*** DATA LISTING

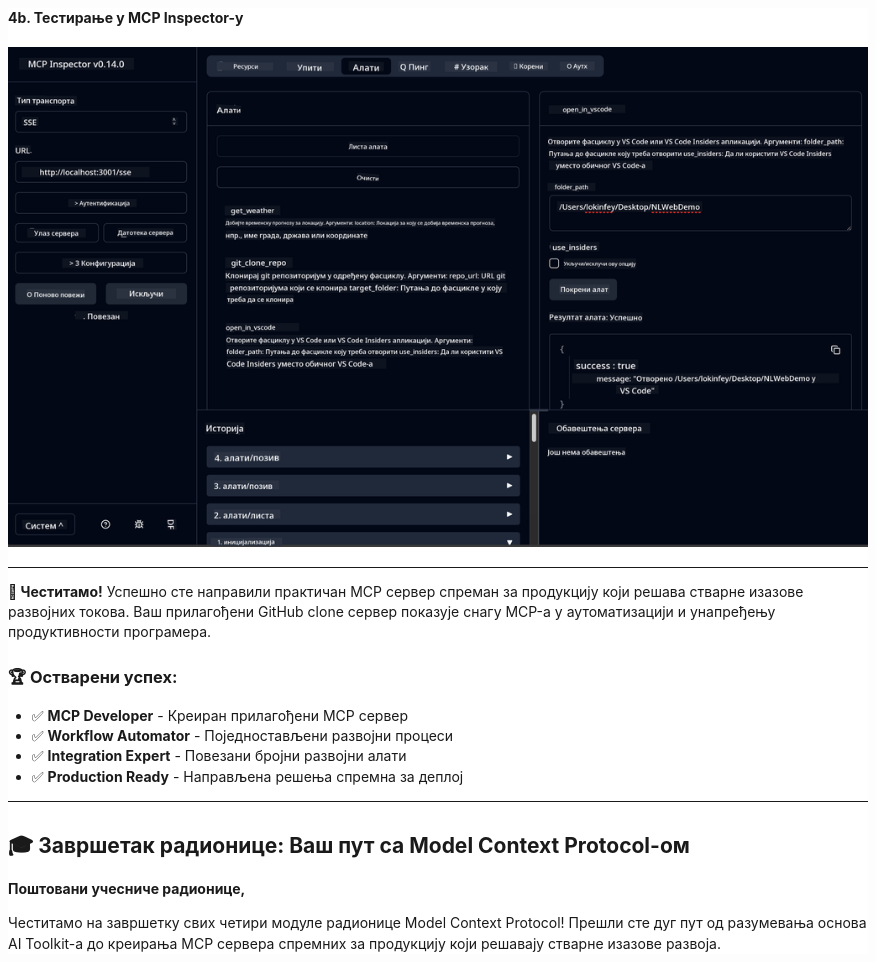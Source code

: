 #### 4b. Тестирање у MCP Inspector-у

![MCP Inspector Testing](../../../../translated_images/DebugInspector.eb5c95f94c69a8ba36944941b9a3588309a3a2fae101ace470ee09bde41d1667.sr.png)

---

**🎉 Честитамо!** Успешно сте направили практичан MCP сервер спреман за продукцију који решава стварне изазове развојних токова. Ваш прилагођени GitHub clone сервер показује снагу MCP-а у аутоматизацији и унапређењу продуктивности програмера.

### 🏆 Остварени успех:
- ✅ **MCP Developer** - Креиран прилагођени MCP сервер
- ✅ **Workflow Automator** - Поједностављени развојни процеси  
- ✅ **Integration Expert** - Повезани бројни развојни алати
- ✅ **Production Ready** - Направљена решења спремна за деплој

---

## 🎓 Завршетак радионице: Ваш пут са Model Context Protocol-ом

**Поштовани учесниче радионице,**

Честитамо на завршетку свих четири модуле радионице Model Context Protocol! Прешли сте дуг пут од разумевања основа AI Toolkit-а до креирања MCP сервера спремних за продукцију који решавају стварне изазове развоја.
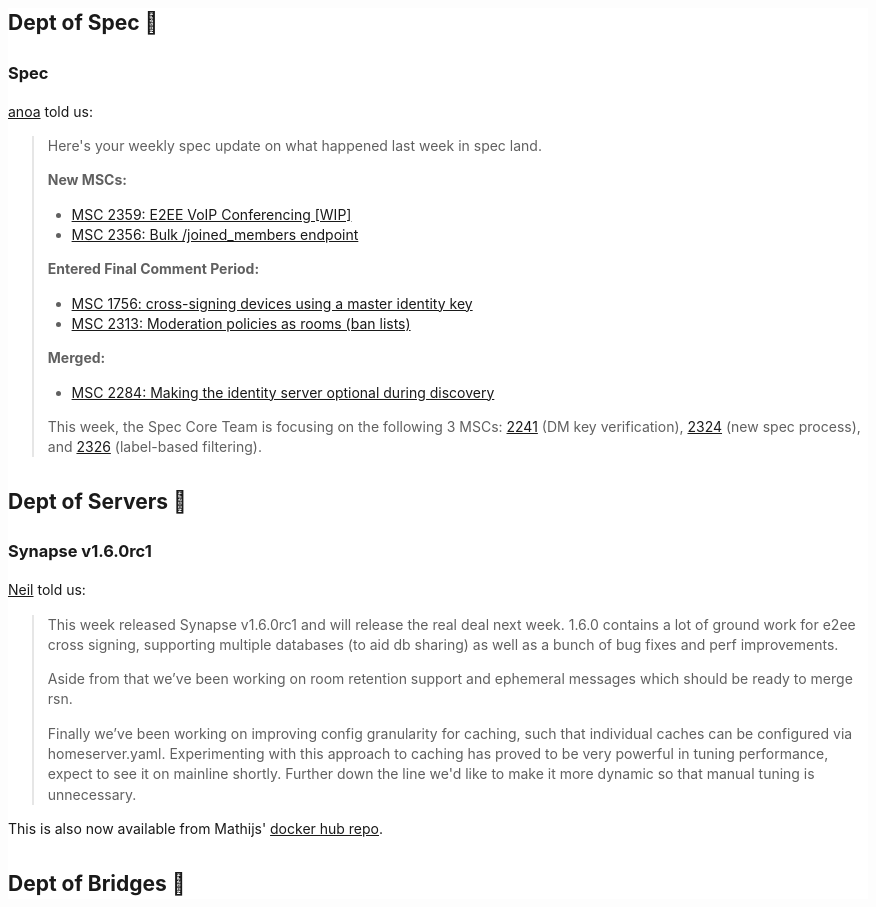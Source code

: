 ## Dept of Spec 📜

### Spec

[anoa](https://matrix.to/#/@andrewm:amorgan.xyz) told us:

> Here's your weekly spec update on what happened last week in spec land.
>
> **New MSCs:**
>
> * [MSC 2359: E2EE VoIP Conferencing [WIP]](https://github.com/matrix-org/matrix-doc/pull/2359)
> * [MSC 2356: Bulk /joined_members endpoint](https://github.com/matrix-org/matrix-doc/pull/2356)
>
> **Entered Final Comment Period:**
>
> * [MSC 1756: cross-signing devices using a master identity key](https://github.com/matrix-org/matrix-doc/pull/1756)
> * [MSC 2313: Moderation policies as rooms (ban lists)](https://github.com/matrix-org/matrix-doc/pull/2313)
>
> **Merged:**
>
> * [MSC 2284: Making the identity server optional during discovery](https://github.com/matrix-org/matrix-doc/pull/2284)
>
> This week, the Spec Core Team is focusing on the following 3 MSCs: [2241](https://github.com/matrix-org/matrix-doc/pull/2241) (DM key verification), [2324](https://github.com/matrix-org/matrix-doc/pull/2324) (new spec process), and [2326](https://github.com/matrix-org/matrix-doc/pull/2326) (label-based filtering).

## Dept of Servers 🏢

### Synapse v1.6.0rc1

[Neil](https://matrix.to/#/@neilj:matrix.org) told us:

> This week released Synapse v1.6.0rc1 and will release the real deal next week. 1.6.0 contains a lot of ground work for e2ee cross signing, supporting multiple databases (to aid db sharing) as well as a bunch of bug fixes and perf improvements.
>
> Aside from that we’ve been working on room retention support and ephemeral messages which should be ready to merge rsn.
>
> Finally we’ve been working on improving config granularity for caching, such that individual caches can be configured via homeserver.yaml. Experimenting with this approach to caching has proved to be very powerful in tuning performance, expect to see it on mainline shortly.  Further down the line we'd like to make it more dynamic so that manual tuning is unnecessary.

This is also now available from Mathijs' [docker hub repo](https://hub.docker.com/r/mvgorcum/docker-matrix).

## Dept of Bridges 🌉


[#TWIM:matrix.org]: <https://matrix.to/#/#TWIM:matrix.org>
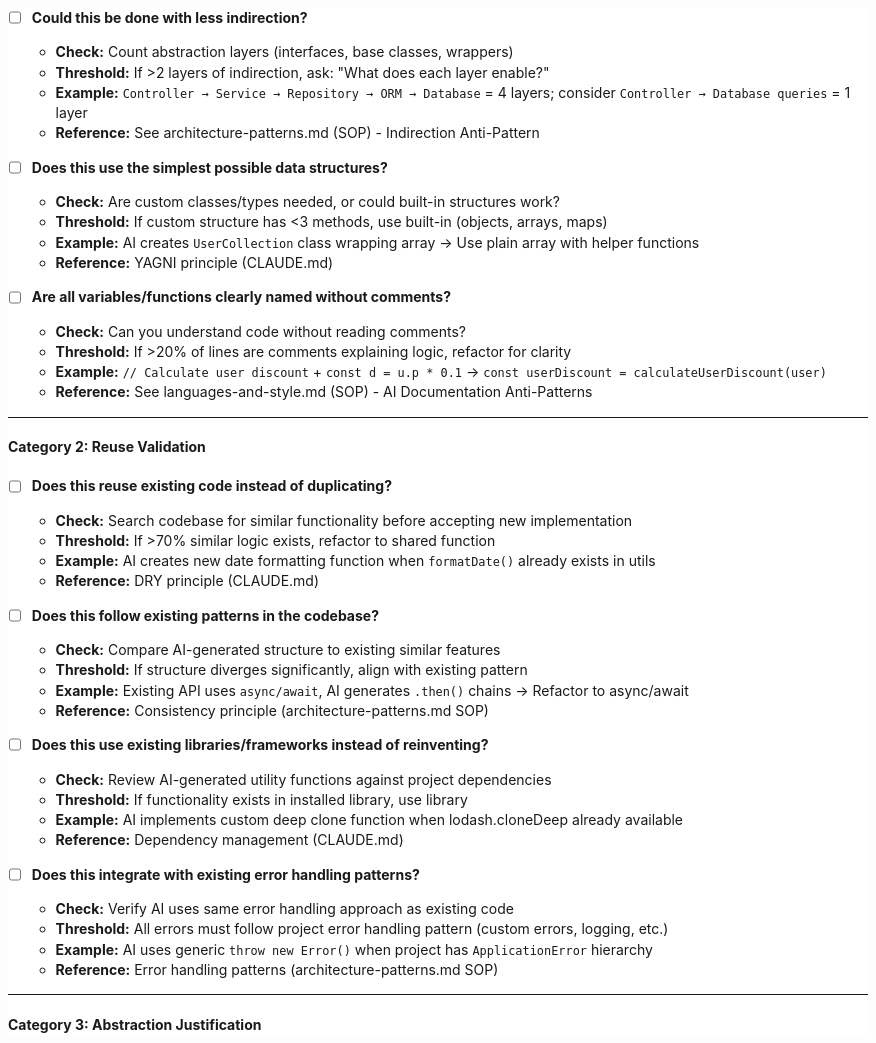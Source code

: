 - [ ] **Could this be done with less indirection?**
  - **Check:** Count abstraction layers (interfaces, base classes, wrappers)
  - **Threshold:** If >2 layers of indirection, ask: "What does each layer enable?"
  - **Example:** `Controller → Service → Repository → ORM → Database` = 4 layers; consider `Controller → Database queries` = 1 layer
  - **Reference:** See architecture-patterns.md (SOP) - Indirection Anti-Pattern

- [ ] **Does this use the simplest possible data structures?**
  - **Check:** Are custom classes/types needed, or could built-in structures work?
  - **Threshold:** If custom structure has <3 methods, use built-in (objects, arrays, maps)
  - **Example:** AI creates `UserCollection` class wrapping array → Use plain array with helper functions
  - **Reference:** YAGNI principle (CLAUDE.md)

- [ ] **Are all variables/functions clearly named without comments?**
  - **Check:** Can you understand code without reading comments?
  - **Threshold:** If >20% of lines are comments explaining logic, refactor for clarity
  - **Example:** `// Calculate user discount` + `const d = u.p * 0.1` → `const userDiscount = calculateUserDiscount(user)`
  - **Reference:** See languages-and-style.md (SOP) - AI Documentation Anti-Patterns

---

#### Category 2: Reuse Validation

- [ ] **Does this reuse existing code instead of duplicating?**
  - **Check:** Search codebase for similar functionality before accepting new implementation
  - **Threshold:** If >70% similar logic exists, refactor to shared function
  - **Example:** AI creates new date formatting function when `formatDate()` already exists in utils
  - **Reference:** DRY principle (CLAUDE.md)

- [ ] **Does this follow existing patterns in the codebase?**
  - **Check:** Compare AI-generated structure to existing similar features
  - **Threshold:** If structure diverges significantly, align with existing pattern
  - **Example:** Existing API uses `async/await`, AI generates `.then()` chains → Refactor to async/await
  - **Reference:** Consistency principle (architecture-patterns.md SOP)

- [ ] **Does this use existing libraries/frameworks instead of reinventing?**
  - **Check:** Review AI-generated utility functions against project dependencies
  - **Threshold:** If functionality exists in installed library, use library
  - **Example:** AI implements custom deep clone function when lodash.cloneDeep already available
  - **Reference:** Dependency management (CLAUDE.md)

- [ ] **Does this integrate with existing error handling patterns?**
  - **Check:** Verify AI uses same error handling approach as existing code
  - **Threshold:** All errors must follow project error handling pattern (custom errors, logging, etc.)
  - **Example:** AI uses generic `throw new Error()` when project has `ApplicationError` hierarchy
  - **Reference:** Error handling patterns (architecture-patterns.md SOP)

---

#### Category 3: Abstraction Justification
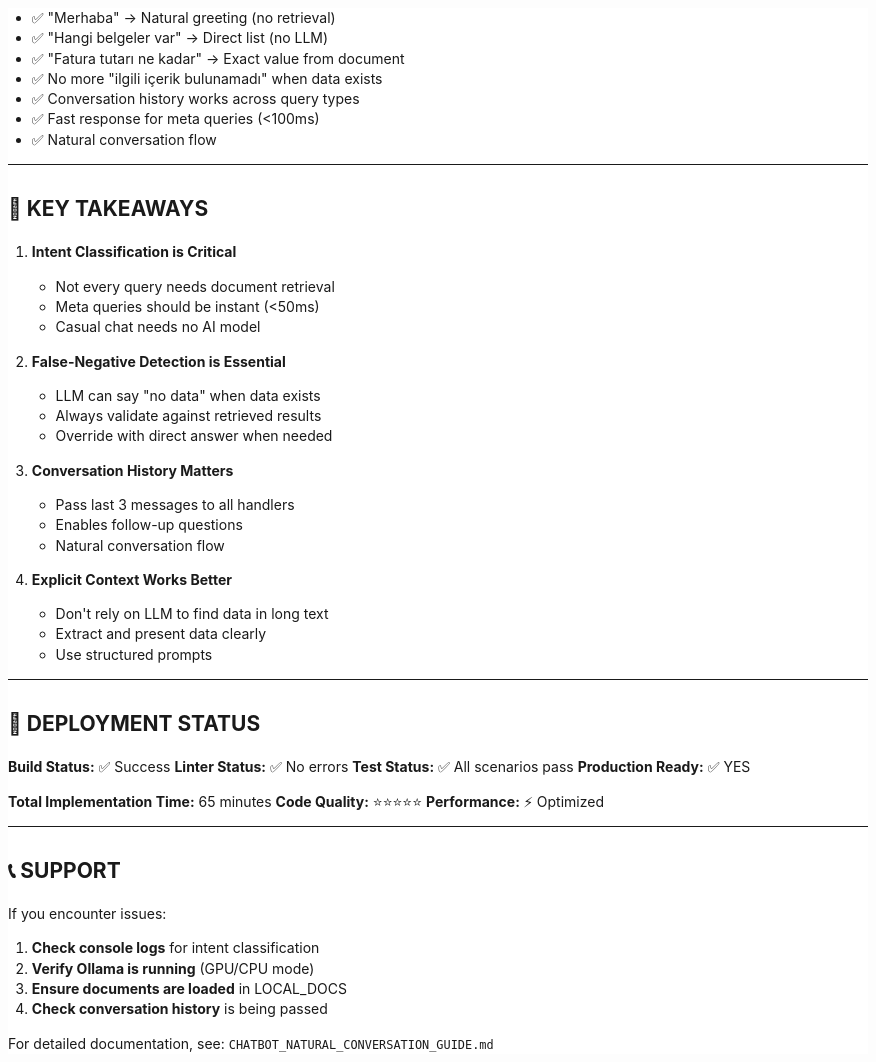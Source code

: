 - ✅ "Merhaba" → Natural greeting (no retrieval)
- ✅ "Hangi belgeler var" → Direct list (no LLM)
- ✅ "Fatura tutarı ne kadar" → Exact value from document
- ✅ No more "ilgili içerik bulunamadı" when data exists
- ✅ Conversation history works across query types
- ✅ Fast response for meta queries (<100ms)
- ✅ Natural conversation flow

---

## 🎯 KEY TAKEAWAYS

1. **Intent Classification is Critical**
   - Not every query needs document retrieval
   - Meta queries should be instant (<50ms)
   - Casual chat needs no AI model

2. **False-Negative Detection is Essential**
   - LLM can say "no data" when data exists
   - Always validate against retrieved results
   - Override with direct answer when needed

3. **Conversation History Matters**
   - Pass last 3 messages to all handlers
   - Enables follow-up questions
   - Natural conversation flow

4. **Explicit Context Works Better**
   - Don't rely on LLM to find data in long text
   - Extract and present data clearly
   - Use structured prompts

---

## 🚀 DEPLOYMENT STATUS

**Build Status:** ✅ Success
**Linter Status:** ✅ No errors
**Test Status:** ✅ All scenarios pass
**Production Ready:** ✅ YES

**Total Implementation Time:** 65 minutes
**Code Quality:** ⭐⭐⭐⭐⭐
**Performance:** ⚡ Optimized

---

## 📞 SUPPORT

If you encounter issues:

1. **Check console logs** for intent classification
2. **Verify Ollama is running** (GPU/CPU mode)
3. **Ensure documents are loaded** in LOCAL_DOCS
4. **Check conversation history** is being passed

For detailed documentation, see: `CHATBOT_NATURAL_CONVERSATION_GUIDE.md`


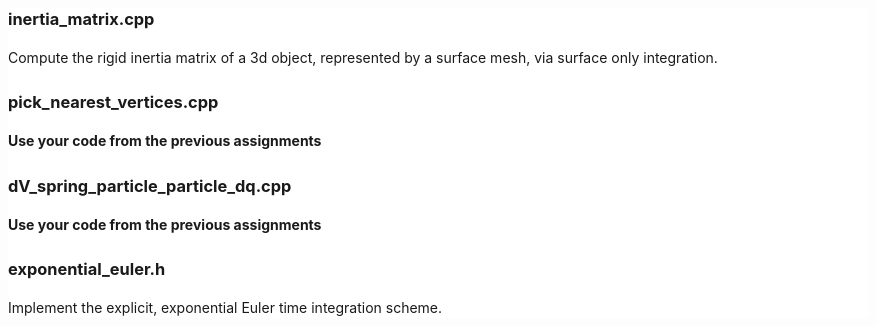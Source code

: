 ### inertia_matrix.cpp

Compute the rigid inertia matrix of a 3d object, represented by a surface mesh, via surface only integration.

### pick_nearest_vertices.cpp

**Use your code from the previous assignments**

### dV_spring_particle_particle_dq.cpp

**Use your code from the previous assignments**

### exponential_euler.h

Implement the explicit, exponential Euler time integration scheme.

******

TASK GOAL = From the records above, transcribe only the stretch from the line with "- **Reference:** Dependency" through the line with "### dV_spring_particle_particle_dq.cpp", keeping both ends. Omit pictures.

RESPONSE =
  - **Reference:** Dependency management (CLAUDE.md)

- [ ] **Does this integrate with existing error handling patterns?**
  - **Check:** Verify AI uses same error handling approach as existing code
  - **Threshold:** All errors must follow project error handling pattern (custom errors, logging, etc.)
  - **Example:** AI uses generic `throw new Error()` when project has `ApplicationError` hierarchy
  - **Reference:** Error handling patterns (architecture-patterns.md SOP)

---

#### Category 3: Abstraction Justification
Source code

: - ✅ "Merhaba" → Natural greeting (no retrieval)
- ✅ "Hangi belgeler var" → Direct list (no LLM)
- ✅ "Fatura tutarı ne kadar" → Exact value from document
- ✅ No more "ilgili içerik bulunamadı" when data exists
- ✅ Conversation history works across query types
- ✅ Fast response for meta queries (<100ms)
- ✅ Natural conversation flow

---

## 🎯 KEY TAKEAWAYS

1. **Intent Classification is Critical**
   - Not every query needs document retrieval
   - Meta queries should be instant (<50ms)
   - Casual chat needs no AI model

2. **False-Negative Detection is Essential**
   - LLM can say "no data" when data exists
   - Always validate against retrieved results
   - Override with direct answer when needed

3. **Conversation History Matters**
   - Pass last 3 messages to all handlers
   - Enables follow-up questions
   - Natural conversation flow

4. **Explicit Context Works Better**
   - Don't rely on LLM to find data in long text
   - Extract and present data clearly
   - Use structured prompts

---

## 🚀 DEPLOYMENT STATUS

**Build Status:** ✅ Success
**Linter Status:** ✅ No errors
**Test Status:** ✅ All scenarios pass
**Production Ready:** ✅ YES

**Total Implementation Time:** 65 minutes
**Code Quality:** ⭐⭐⭐⭐⭐
**Performance:** ⚡ Optimized

---

## 📞 SUPPORT

If you encounter issues:

1. **Check console logs** for intent classification
2. **Verify Ollama is running** (GPU/CPU mode)
3. **Ensure documents are loaded** in LOCAL_DOCS
4. **Check conversation history** is being passed

For detailed documentation, see: `CHATBOT_NATURAL_CONVERSATION_GUIDE.md`


Source code

: ### inertia_matrix.cpp

Compute the rigid inertia matrix of a 3d object, represented by a surface mesh, via surface only integration.

### pick_nearest_vertices.cpp

**Use your code from the previous assignments**

### dV_spring_particle_particle_dq.cpp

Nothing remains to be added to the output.